Top of RECORDS FOR THIS TASK

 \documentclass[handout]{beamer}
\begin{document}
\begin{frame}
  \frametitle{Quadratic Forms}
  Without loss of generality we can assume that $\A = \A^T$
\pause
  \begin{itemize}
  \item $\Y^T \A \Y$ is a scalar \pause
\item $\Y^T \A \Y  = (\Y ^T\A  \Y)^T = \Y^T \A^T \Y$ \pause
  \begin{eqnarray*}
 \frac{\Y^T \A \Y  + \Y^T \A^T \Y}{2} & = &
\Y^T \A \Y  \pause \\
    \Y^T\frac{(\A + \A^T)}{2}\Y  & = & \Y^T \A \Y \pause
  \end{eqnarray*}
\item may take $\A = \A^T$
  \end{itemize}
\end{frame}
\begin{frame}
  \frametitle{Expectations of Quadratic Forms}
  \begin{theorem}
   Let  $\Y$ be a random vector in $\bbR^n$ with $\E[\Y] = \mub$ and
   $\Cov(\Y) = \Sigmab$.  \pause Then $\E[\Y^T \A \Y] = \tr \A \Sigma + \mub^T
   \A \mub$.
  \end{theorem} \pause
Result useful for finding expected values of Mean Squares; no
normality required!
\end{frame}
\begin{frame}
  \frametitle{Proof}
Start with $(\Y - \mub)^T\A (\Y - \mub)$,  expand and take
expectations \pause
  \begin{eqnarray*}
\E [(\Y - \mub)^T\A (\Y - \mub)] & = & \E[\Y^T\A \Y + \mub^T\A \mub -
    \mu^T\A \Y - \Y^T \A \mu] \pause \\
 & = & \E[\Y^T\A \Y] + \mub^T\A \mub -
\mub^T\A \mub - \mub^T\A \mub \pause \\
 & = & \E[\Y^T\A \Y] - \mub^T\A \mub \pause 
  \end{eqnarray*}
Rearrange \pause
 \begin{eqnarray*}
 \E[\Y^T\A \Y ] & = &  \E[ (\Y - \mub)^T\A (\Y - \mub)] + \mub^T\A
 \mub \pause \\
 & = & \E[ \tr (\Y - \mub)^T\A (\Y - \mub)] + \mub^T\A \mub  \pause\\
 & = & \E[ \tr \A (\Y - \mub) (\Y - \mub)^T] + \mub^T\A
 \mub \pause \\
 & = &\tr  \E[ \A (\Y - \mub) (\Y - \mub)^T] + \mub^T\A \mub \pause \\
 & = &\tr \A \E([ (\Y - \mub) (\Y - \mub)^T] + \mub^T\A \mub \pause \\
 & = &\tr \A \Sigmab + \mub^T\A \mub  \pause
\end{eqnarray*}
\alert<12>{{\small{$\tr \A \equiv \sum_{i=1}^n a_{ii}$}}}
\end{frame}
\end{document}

Bottom of RECORDS FOR THIS TASK

** TRY IT **
Using the data above, copy each line that contains "Quadratic".

** YOUR SOLUTION **
  \frametitle{Quadratic Forms}
  \frametitle{Expectations of Quadratic Forms}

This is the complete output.